Re: [backstage] Is DRM on its last throes at last?

2009-01-14 Thread Sean DALY
Yes, likely in 2010


On Tue, Jan 13, 2009 at 11:57 PM, Ian Deeley ian.dee...@gmail.com wrote:
 Aside from the fact Windows 7 supports H.264 and AAC

 Sent from my iPhone

 On 13 Jan 2009, at 22:31, Sean DALY sdaly...@gmail.com wrote:

 Digital Restrictions Management is a dead end. Consumers don't want
 it. Hollywood's head-in-sandism on this is beyond pitiful.

 DECE is chaired by the very exec who imposed the Sony BMG hidden
 Windows rootkit on the Amerie record on my shelf, and which
 fortunately for me was not interoperable with my Mac or GNU/Linux
 computers.

 For ten years Microsoft has positioned itself as a partner to content
 providers, only too happy to propose its services while shutting out
 competitors, the consumer be damned. They can't even bring themselves
 to support MPEG-4 AVC/H.264 and AAC (while Apple laughs all the way to
 the bank). A decade later, they are still hoping for a central role in
 a DRM ecosystem which excludes free software.

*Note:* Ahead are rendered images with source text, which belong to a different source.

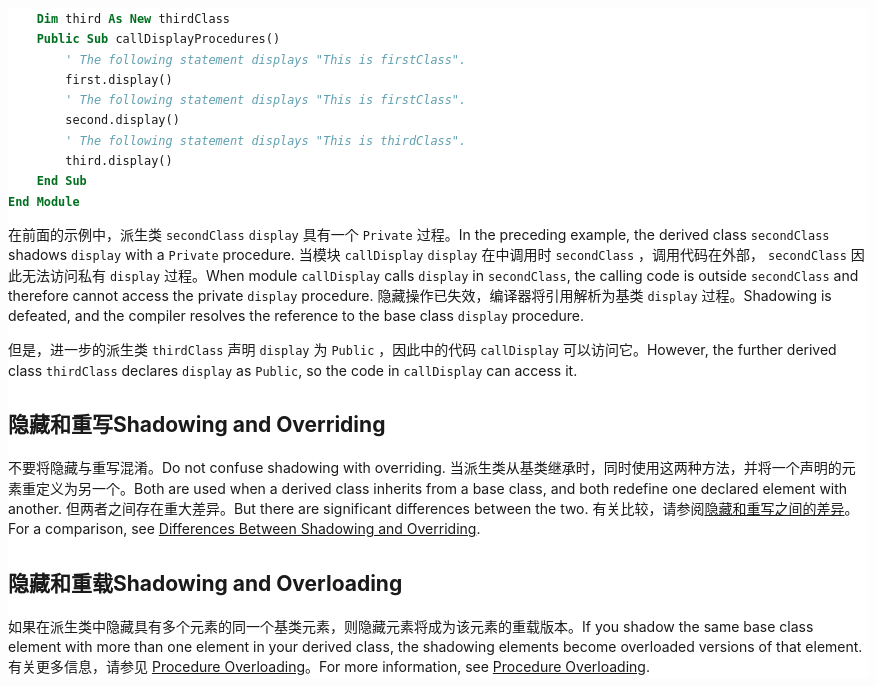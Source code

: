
 ```vb  
    Dim third As New thirdClass  
    Public Sub callDisplayProcedures()  
        ' The following statement displays "This is firstClass".  
        first.display()  
        ' The following statement displays "This is firstClass".  
        second.display()  
        ' The following statement displays "This is thirdClass".  
        third.display()  
    End Sub  
End Module  
```  
  
 <span data-ttu-id="9ff1b-143">在前面的示例中，派生类 `secondClass` `display` 具有一个 `Private` 过程。</span><span class="sxs-lookup"><span data-stu-id="9ff1b-143">In the preceding example, the derived class `secondClass` shadows `display` with a `Private` procedure.</span></span> <span data-ttu-id="9ff1b-144">当模块 `callDisplay` `display` 在中调用时 `secondClass` ，调用代码在外部， `secondClass` 因此无法访问私有 `display` 过程。</span><span class="sxs-lookup"><span data-stu-id="9ff1b-144">When module `callDisplay` calls `display` in `secondClass`, the calling code is outside `secondClass` and therefore cannot access the private `display` procedure.</span></span> <span data-ttu-id="9ff1b-145">隐藏操作已失效，编译器将引用解析为基类 `display` 过程。</span><span class="sxs-lookup"><span data-stu-id="9ff1b-145">Shadowing is defeated, and the compiler resolves the reference to the base class `display` procedure.</span></span>  
  
 <span data-ttu-id="9ff1b-146">但是，进一步的派生类 `thirdClass` 声明 `display` 为 `Public` ，因此中的代码 `callDisplay` 可以访问它。</span><span class="sxs-lookup"><span data-stu-id="9ff1b-146">However, the further derived class `thirdClass` declares `display` as `Public`, so the code in `callDisplay` can access it.</span></span>  
  
## <a name="shadowing-and-overriding"></a><span data-ttu-id="9ff1b-147">隐藏和重写</span><span class="sxs-lookup"><span data-stu-id="9ff1b-147">Shadowing and Overriding</span></span>  
 <span data-ttu-id="9ff1b-148">不要将隐藏与重写混淆。</span><span class="sxs-lookup"><span data-stu-id="9ff1b-148">Do not confuse shadowing with overriding.</span></span> <span data-ttu-id="9ff1b-149">当派生类从基类继承时，同时使用这两种方法，并将一个声明的元素重定义为另一个。</span><span class="sxs-lookup"><span data-stu-id="9ff1b-149">Both are used when a derived class inherits from a base class, and both redefine one declared element with another.</span></span> <span data-ttu-id="9ff1b-150">但两者之间存在重大差异。</span><span class="sxs-lookup"><span data-stu-id="9ff1b-150">But there are significant differences between the two.</span></span> <span data-ttu-id="9ff1b-151">有关比较，请参阅[隐藏和重写之间的差异](differences-between-shadowing-and-overriding.md)。</span><span class="sxs-lookup"><span data-stu-id="9ff1b-151">For a comparison, see [Differences Between Shadowing and Overriding](differences-between-shadowing-and-overriding.md).</span></span>  
  
## <a name="shadowing-and-overloading"></a><span data-ttu-id="9ff1b-152">隐藏和重载</span><span class="sxs-lookup"><span data-stu-id="9ff1b-152">Shadowing and Overloading</span></span>  
 <span data-ttu-id="9ff1b-153">如果在派生类中隐藏具有多个元素的同一个基类元素，则隐藏元素将成为该元素的重载版本。</span><span class="sxs-lookup"><span data-stu-id="9ff1b-153">If you shadow the same base class element with more than one element in your derived class, the shadowing elements become overloaded versions of that element.</span></span> <span data-ttu-id="9ff1b-154">有关更多信息，请参见 [Procedure Overloading](../procedures/procedure-overloading.md)。</span><span class="sxs-lookup"><span data-stu-id="9ff1b-154">For more information, see [Procedure Overloading](../procedures/procedure-overloading.md).</span></span>  
  
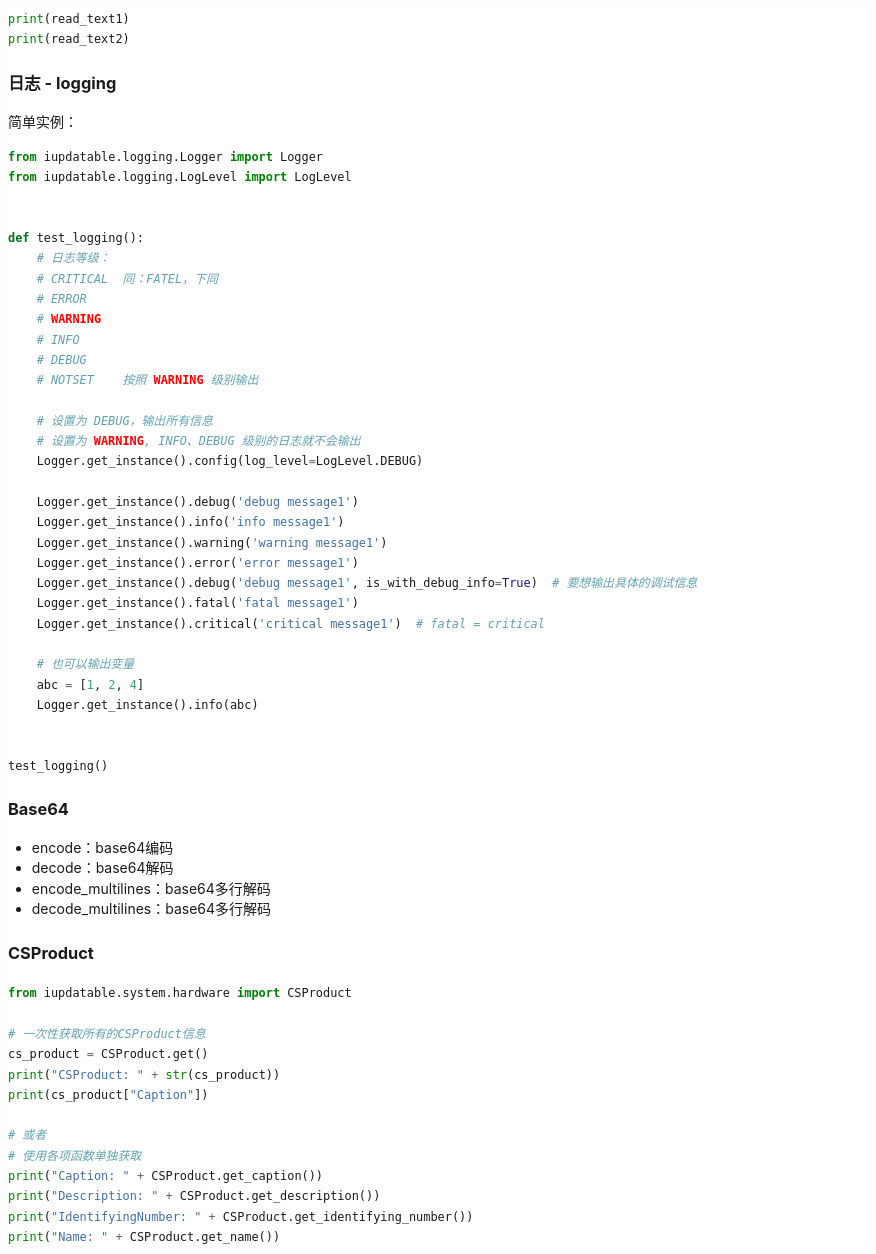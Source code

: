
```python
print(read_text1)
print(read_text2)
```

### 日志 - logging

简单实例：

```python
from iupdatable.logging.Logger import Logger
from iupdatable.logging.LogLevel import LogLevel


def test_logging():
    # 日志等级：
    # CRITICAL  同：FATEL，下同
    # ERROR
    # WARNING
    # INFO
    # DEBUG
    # NOTSET    按照 WARNING 级别输出

    # 设置为 DEBUG，输出所有信息
    # 设置为 WARNING, INFO、DEBUG 级别的日志就不会输出
    Logger.get_instance().config(log_level=LogLevel.DEBUG)

    Logger.get_instance().debug('debug message1')
    Logger.get_instance().info('info message1')
    Logger.get_instance().warning('warning message1')
    Logger.get_instance().error('error message1')
    Logger.get_instance().debug('debug message1', is_with_debug_info=True)  # 要想输出具体的调试信息
    Logger.get_instance().fatal('fatal message1')
    Logger.get_instance().critical('critical message1')  # fatal = critical

    # 也可以输出变量
    abc = [1, 2, 4]
    Logger.get_instance().info(abc)


test_logging()
```

### Base64
- encode：base64编码
- decode：base64解码
- encode_multilines：base64多行解码
- decode_multilines：base64多行解码

### CSProduct

```python
from iupdatable.system.hardware import CSProduct

# 一次性获取所有的CSProduct信息
cs_product = CSProduct.get()
print("CSProduct: " + str(cs_product))
print(cs_product["Caption"])

# 或者
# 使用各项函数单独获取
print("Caption: " + CSProduct.get_caption())
print("Description: " + CSProduct.get_description())
print("IdentifyingNumber: " + CSProduct.get_identifying_number())
print("Name: " + CSProduct.get_name())
```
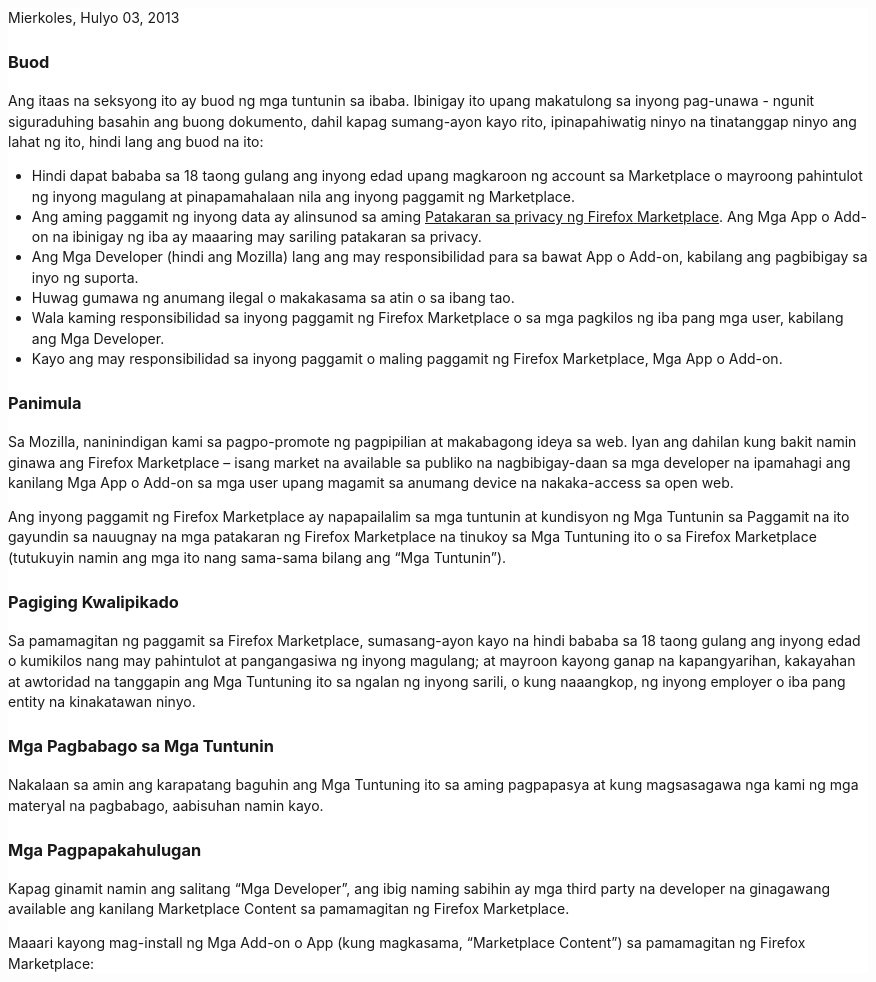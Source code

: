 Mierkoles, Hulyo 03, 2013

### Buod

Ang itaas na seksyong ito ay buod ng mga tuntunin sa ibaba. Ibinigay ito upang makatulong sa inyong pag-unawa - ngunit siguraduhing basahin ang buong dokumento, dahil kapag sumang-ayon kayo rito, ipinapahiwatig ninyo na tinatanggap ninyo ang lahat ng ito, hindi lang ang buod na ito:

- 	Hindi dapat bababa sa 18 taong gulang ang inyong edad upang magkaroon ng account sa Marketplace o mayroong pahintulot ng inyong magulang at pinapamahalaan nila ang inyong paggamit ng Marketplace.
- Ang aming paggamit ng inyong data ay alinsunod sa aming [Patakaran sa privacy ng Firefox Marketplace](/media/docs/privacy/en-US.html). Ang Mga App o Add-on na ibinigay ng iba ay maaaring may sariling patakaran sa privacy.
- Ang Mga Developer (hindi ang Mozilla) lang ang may responsibilidad para sa bawat App o Add-on, kabilang ang pagbibigay sa inyo ng suporta.
- Huwag gumawa ng anumang ilegal o makakasama sa atin o sa ibang tao.
- Wala kaming responsibilidad sa inyong paggamit ng Firefox Marketplace o sa mga pagkilos ng iba pang mga user, kabilang ang Mga Developer.
- Kayo ang may responsibilidad sa inyong paggamit o maling paggamit ng Firefox Marketplace, Mga App o Add-on.

### Panimula

Sa Mozilla, naninindigan kami sa pagpo-promote ng pagpipilian at makabagong ideya sa web. Iyan ang dahilan kung bakit namin ginawa ang Firefox Marketplace – isang market na available sa publiko na nagbibigay-daan sa mga developer na ipamahagi ang kanilang Mga App o Add-on sa mga user upang magamit sa anumang device na nakaka-access sa open web.

Ang inyong paggamit ng Firefox Marketplace ay napapailalim sa mga tuntunin at kundisyon ng Mga Tuntunin sa Paggamit na ito gayundin sa nauugnay na mga patakaran ng Firefox Marketplace na tinukoy sa Mga Tuntuning ito o sa Firefox Marketplace (tutukuyin namin ang mga ito nang sama-sama bilang ang &ldquo;Mga Tuntunin&rdquo;).


### Pagiging Kwalipikado

Sa pamamagitan ng paggamit sa Firefox Marketplace, sumasang-ayon kayo na hindi bababa sa 18 taong gulang ang inyong edad o kumikilos nang may pahintulot at pangangasiwa ng inyong magulang; at mayroon kayong ganap na kapangyarihan, kakayahan at awtoridad na tanggapin ang Mga Tuntuning ito sa ngalan ng inyong sarili, o kung naaangkop, ng inyong employer o iba pang entity na kinakatawan ninyo.


### Mga Pagbabago sa Mga Tuntunin

Nakalaan sa amin ang karapatang baguhin ang Mga Tuntuning ito sa aming pagpapasya at kung magsasagawa nga kami ng mga materyal na pagbabago, aabisuhan namin kayo.


### Mga Pagpapakahulugan

Kapag ginamit namin ang salitang &ldquo;Mga Developer&rdquo;, ang ibig naming sabihin ay mga third party na developer na ginagawang available ang kanilang Marketplace Content sa pamamagitan ng Firefox Marketplace.

Maaari kayong mag-install ng Mga Add-on o App (kung magkasama, &ldquo;Marketplace Content&rdquo;) sa pamamagitan ng Firefox Marketplace:
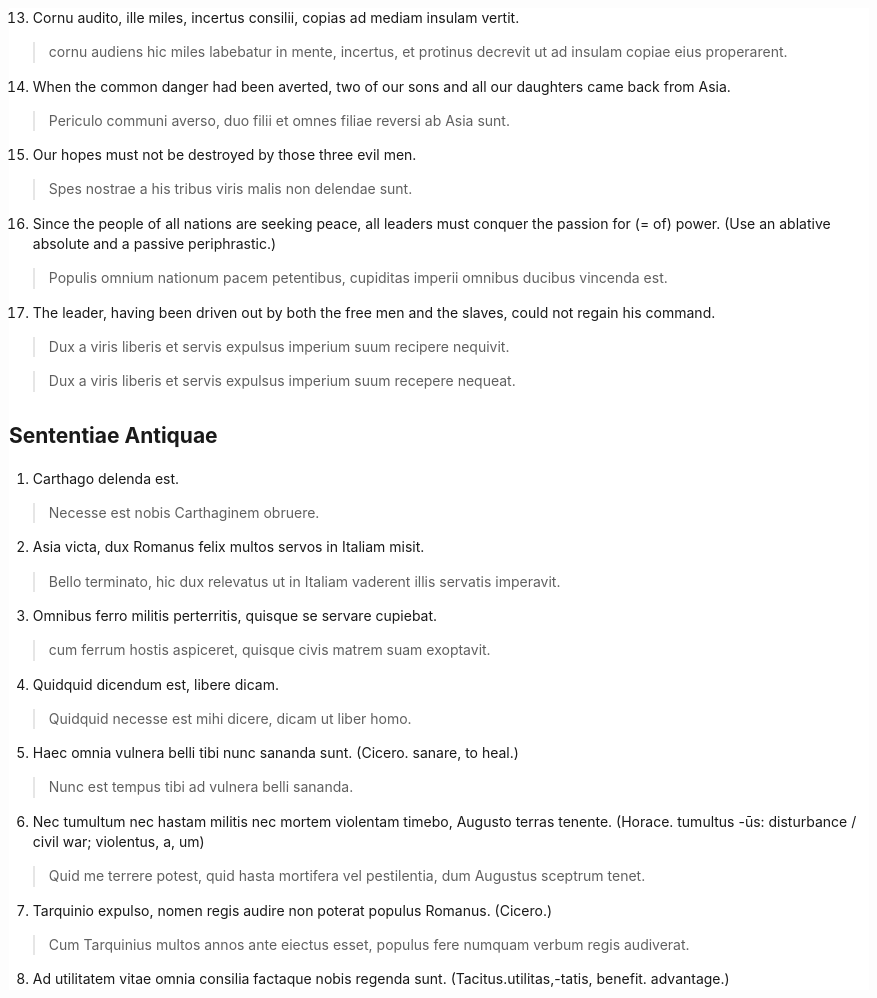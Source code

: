13. Cornu audito, ille miles, incertus consilii, copias ad mediam insulam vertit.

>  cornu audiens hic miles labebatur in mente, incertus, et protinus decrevit ut ad insulam copiae eius 
   properarent. 

14. When the common danger had been averted, two of our sons and all our daughters came back from Asia.

>  Periculo communi averso, duo filii et omnes filiae reversi ab Asia sunt.

15. Our hopes must not be destroyed by those three evil men.

>  Spes nostrae a his tribus viris malis non delendae sunt.

16. Since the people of all nations are seeking peace, all leaders must 
    conquer the passion for (= of) power. (Use an ablative absolute and
    a passive periphrastic.)

>  Populis omnium nationum pacem petentibus, cupiditas imperii omnibus ducibus vincenda est.

17. The leader, having been driven out by both the free men and the slaves, could not regain his command.

>  Dux a viris liberis et servis expulsus imperium suum recipere nequivit.

>  Dux a viris liberis et servis expulsus imperium suum recepere nequeat.

## Sententiae Antiquae

1. Carthago delenda est. 

>  Necesse est nobis Carthaginem obruere.

2. Asia victa, dux Romanus felix multos servos in Italiam misit. 

>  Bello terminato, hic dux relevatus ut in Italiam vaderent illis servatis imperavit.

3. Omnibus ferro militis perterritis, quisque se servare cupiebat. 

>  cum ferrum hostis aspiceret, quisque civis matrem suam exoptavit.

4. Quidquid dicendum est, libere dicam. 

>  Quidquid necesse est mihi dicere, dicam ut liber homo. 

5. Haec omnia vulnera belli tibi nunc sananda sunt. (Cicero. sanare, to heal.)

>  Nunc est tempus tibi ad vulnera belli sananda. 

6. Nec tumultum nec hastam militis nec mortem violentam timebo, Augusto terras tenente. 
    (Horace. tumultus -ūs: disturbance / civil war; violentus, a, um)

>  Quid me terrere potest, quid hasta mortifera vel pestilentia, dum Augustus sceptrum tenet.

7. Tarquinio expulso, nomen regis audire non poterat populus Romanus. (Cicero.)

>  Cum Tarquinius multos annos ante eiectus esset, populus fere numquam verbum regis audiverat. 

8. Ad utilitatem vitae omnia consilia factaque nobis regenda sunt. (Tacitus.utilitas,-tatis, benefit. advantage.)
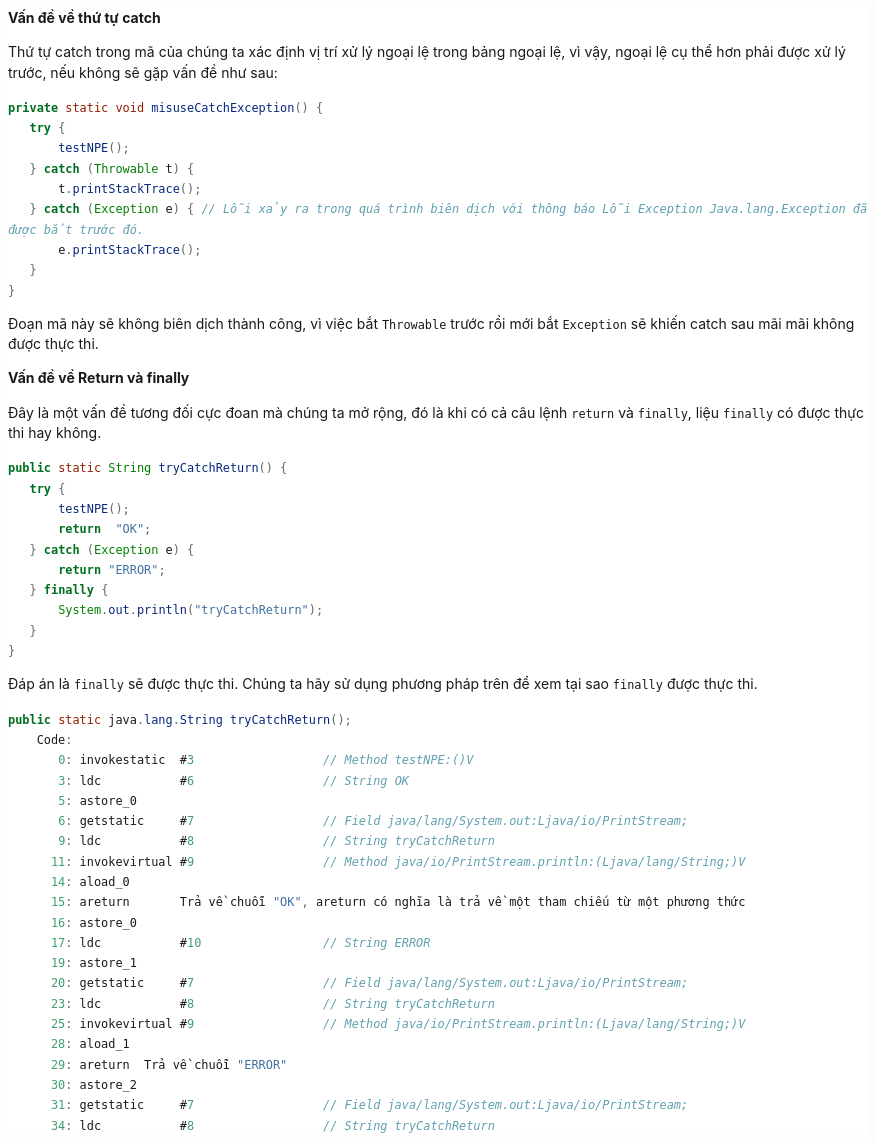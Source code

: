 **Vấn đề về thứ tự catch**

Thứ tự catch trong mã của chúng ta xác định vị trí xử lý ngoại lệ trong bảng ngoại lệ, vì vậy, ngoại lệ cụ thể hơn phải được xử lý trước, nếu không sẽ gặp vấn đề như sau:

```java
private static void misuseCatchException() {
   try {
       testNPE();
   } catch (Throwable t) {
       t.printStackTrace();
   } catch (Exception e) { // Lỗi xảy ra trong quá trình biên dịch với thông báo Lỗi Exception Java.lang.Exception đã được bắt trước đó.
       e.printStackTrace();
   }
}
```

Đoạn mã này sẽ không biên dịch thành công, vì việc bắt `Throwable` trước rồi mới bắt `Exception` sẽ khiến catch sau mãi mãi không được thực thi.

**Vấn đề về Return và finally**

Đây là một vấn đề tương đối cực đoan mà chúng ta mở rộng, đó là khi có cả câu lệnh `return` và `finally`, liệu `finally` có được thực thi hay không.

```java
public static String tryCatchReturn() {
   try {
       testNPE();
       return  "OK";
   } catch (Exception e) {
       return "ERROR";
   } finally {
       System.out.println("tryCatchReturn");
   }
}
```

Đáp án là `finally` sẽ được thực thi. Chúng ta hãy sử dụng phương pháp trên để xem tại sao `finally` được thực thi.

```java
public static java.lang.String tryCatchReturn();
    Code:
       0: invokestatic  #3                  // Method testNPE:()V
       3: ldc           #6                  // String OK
       5: astore_0
       6: getstatic     #7                  // Field java/lang/System.out:Ljava/io/PrintStream;
       9: ldc           #8                  // String tryCatchReturn
      11: invokevirtual #9                  // Method java/io/PrintStream.println:(Ljava/lang/String;)V
      14: aload_0
      15: areturn       Trả về chuỗi "OK", areturn có nghĩa là trả về một tham chiếu từ một phương thức
      16: astore_0
      17: ldc           #10                 // String ERROR
      19: astore_1
      20: getstatic     #7                  // Field java/lang/System.out:Ljava/io/PrintStream;
      23: ldc           #8                  // String tryCatchReturn
      25: invokevirtual #9                  // Method java/io/PrintStream.println:(Ljava/lang/String;)V
      28: aload_1
      29: areturn  Trả về chuỗi "ERROR"
      30: astore_2
      31: getstatic     #7                  // Field java/lang/System.out:Ljava/io/PrintStream;
      34: ldc           #8                  // String tryCatchReturn
```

 What the studios don't realize (with the exception of Disney, which
 has a clue) is that consumers have no patience for difficult to use /
 expensive / incompatible rights systems. They already lost patience
 overpaying for disks with a pointless zoning system and seven
 guaranteed minutes of copyright information in Greek and Swedish (no
 offense to my southern annd northern friends).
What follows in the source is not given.